DATASET RECORDS ->
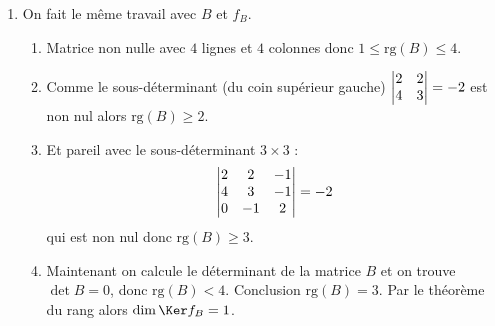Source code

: {{\begin{enumerate}
\begin{enumerate}
     \item Pour un base de l'image, qui est de dimension $2$, 
     il suffit par exemple de prendre les deux premiers vecteurs colonnes de la matrice $A$ (ils sont clairement non colinéaires) :
$$\Im f_A = \textrm{Vect} \left\{ v_1, v_2 \right\} = 
\textrm{Vect} \left\{  \begin{pmatrix}1\\3\\5\\7\end{pmatrix},  \begin{pmatrix}1\\1\\1\\1\end{pmatrix} \right\}
$$

  \end{enumerate}


  \item On fait le même travail avec $B$ et $f_B$.
  \begin{enumerate}
     \item Matrice non nulle avec $4$ lignes et $4$ colonnes donc $1 \le \textrm{rg}(B) \le 4$.

     \item Comme le sous-déterminant (du coin supérieur gauche)
$\begin{vmatrix} 
2 & 2 \cr
4 & 3 \cr
\end{vmatrix}= -2$ est non nul alors $\textrm{rg}(B) \ge 2$.

     \item Et pareil avec le sous-déterminant $3\times 3$ :
$$\begin{vmatrix} 
2 & 2 & -1 \cr
4 & 3 & -1 \cr
0 & -1 & 2 \cr
\end{vmatrix} = -2$$
qui est non nul donc $\textrm{rg}(B) \ge 3$.

     \item Maintenant on calcule le déterminant de la matrice $B$ et 
on trouve $\det B = 0$, donc $\textrm{rg}(B) < 4$. Conclusion $\textrm{rg}(B) = 3$.
Par le théorème du rang alors $\dim \Ker f_B=1$.




\end{enumerate}
\end{enumerate}}}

WHAT NEEDS TO BE DONE ->
For the word "alors", go through the records and show each line that carries it.

EXERCISE ANSWER ->
\end{vmatrix}= -2$ est non nul alors $\textrm{rg}(B) \ge 2$.
Par le théorème du rang alors $\dim \Ker f_B=1$.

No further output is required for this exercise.